REQUIRED WORK: Starting at the top of the records, output every line through the one that contains "folder or playlists.", keeping each exactly as it appears.

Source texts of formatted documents
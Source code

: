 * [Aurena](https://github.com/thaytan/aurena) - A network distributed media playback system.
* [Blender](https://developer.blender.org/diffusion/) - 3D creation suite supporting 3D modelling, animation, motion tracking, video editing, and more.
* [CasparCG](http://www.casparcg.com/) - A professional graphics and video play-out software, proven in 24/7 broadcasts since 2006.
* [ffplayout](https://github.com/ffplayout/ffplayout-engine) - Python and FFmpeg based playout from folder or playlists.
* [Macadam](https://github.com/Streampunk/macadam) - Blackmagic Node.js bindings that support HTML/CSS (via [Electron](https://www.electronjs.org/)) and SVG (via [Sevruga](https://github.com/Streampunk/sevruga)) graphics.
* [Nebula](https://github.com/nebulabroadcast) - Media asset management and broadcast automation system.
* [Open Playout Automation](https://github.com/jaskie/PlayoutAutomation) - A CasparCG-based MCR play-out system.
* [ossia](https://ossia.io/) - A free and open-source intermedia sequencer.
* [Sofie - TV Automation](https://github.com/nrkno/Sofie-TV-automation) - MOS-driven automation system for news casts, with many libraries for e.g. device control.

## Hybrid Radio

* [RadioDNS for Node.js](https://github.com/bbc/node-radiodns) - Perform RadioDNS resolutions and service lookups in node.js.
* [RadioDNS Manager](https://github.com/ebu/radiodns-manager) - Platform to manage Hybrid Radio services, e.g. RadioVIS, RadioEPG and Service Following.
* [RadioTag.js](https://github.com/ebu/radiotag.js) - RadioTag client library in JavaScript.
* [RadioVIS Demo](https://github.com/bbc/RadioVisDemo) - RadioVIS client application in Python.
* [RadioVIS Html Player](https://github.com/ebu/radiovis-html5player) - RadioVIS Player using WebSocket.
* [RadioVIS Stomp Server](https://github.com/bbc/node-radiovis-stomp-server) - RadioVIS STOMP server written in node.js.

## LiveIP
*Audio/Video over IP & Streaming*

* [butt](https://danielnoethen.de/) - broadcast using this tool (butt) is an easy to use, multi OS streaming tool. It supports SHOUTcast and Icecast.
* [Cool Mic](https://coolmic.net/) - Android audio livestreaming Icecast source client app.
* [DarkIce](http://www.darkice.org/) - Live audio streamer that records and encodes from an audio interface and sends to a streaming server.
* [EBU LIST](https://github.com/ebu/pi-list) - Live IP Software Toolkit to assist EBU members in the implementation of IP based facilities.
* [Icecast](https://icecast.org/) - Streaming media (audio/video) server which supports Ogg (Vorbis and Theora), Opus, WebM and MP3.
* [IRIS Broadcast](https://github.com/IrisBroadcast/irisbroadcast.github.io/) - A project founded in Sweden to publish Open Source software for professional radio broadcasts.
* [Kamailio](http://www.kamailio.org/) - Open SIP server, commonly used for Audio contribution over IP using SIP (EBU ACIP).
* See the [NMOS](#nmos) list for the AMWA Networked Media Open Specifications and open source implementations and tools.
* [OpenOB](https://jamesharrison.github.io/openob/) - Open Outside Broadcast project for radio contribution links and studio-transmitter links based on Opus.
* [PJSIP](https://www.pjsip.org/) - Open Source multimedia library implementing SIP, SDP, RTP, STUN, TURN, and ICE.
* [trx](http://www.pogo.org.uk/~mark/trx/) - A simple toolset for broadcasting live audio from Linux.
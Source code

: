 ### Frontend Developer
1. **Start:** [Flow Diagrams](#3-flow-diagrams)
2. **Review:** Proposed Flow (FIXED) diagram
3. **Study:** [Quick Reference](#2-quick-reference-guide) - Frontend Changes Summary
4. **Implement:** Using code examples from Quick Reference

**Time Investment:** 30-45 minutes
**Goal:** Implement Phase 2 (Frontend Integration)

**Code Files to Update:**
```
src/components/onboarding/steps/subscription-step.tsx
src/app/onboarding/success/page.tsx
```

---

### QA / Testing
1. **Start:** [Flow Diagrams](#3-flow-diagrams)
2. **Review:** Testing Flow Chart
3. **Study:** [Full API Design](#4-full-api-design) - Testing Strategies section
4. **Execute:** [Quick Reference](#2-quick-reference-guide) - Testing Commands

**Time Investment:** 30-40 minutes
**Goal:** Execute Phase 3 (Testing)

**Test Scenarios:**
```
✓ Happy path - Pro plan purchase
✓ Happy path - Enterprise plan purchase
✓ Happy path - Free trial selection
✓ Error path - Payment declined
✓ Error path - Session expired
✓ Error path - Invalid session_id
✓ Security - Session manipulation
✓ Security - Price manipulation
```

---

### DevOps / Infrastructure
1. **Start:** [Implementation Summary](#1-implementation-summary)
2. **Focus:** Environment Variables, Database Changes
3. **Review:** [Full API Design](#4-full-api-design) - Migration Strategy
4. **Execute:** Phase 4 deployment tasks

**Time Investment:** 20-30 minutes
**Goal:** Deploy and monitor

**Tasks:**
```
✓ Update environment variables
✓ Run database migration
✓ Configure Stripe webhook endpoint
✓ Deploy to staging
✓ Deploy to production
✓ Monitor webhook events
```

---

YOUR RESPONSE:
Source code

: * [Aurena](https://github.com/thaytan/aurena) - A network distributed media playback system.
* [Blender](https://developer.blender.org/diffusion/) - 3D creation suite supporting 3D modelling, animation, motion tracking, video editing, and more.
* [CasparCG](http://www.casparcg.com/) - A professional graphics and video play-out software, proven in 24/7 broadcasts since 2006.
* [ffplayout](https://github.com/ffplayout/ffplayout-engine) - Python and FFmpeg based playout from folder or playlists.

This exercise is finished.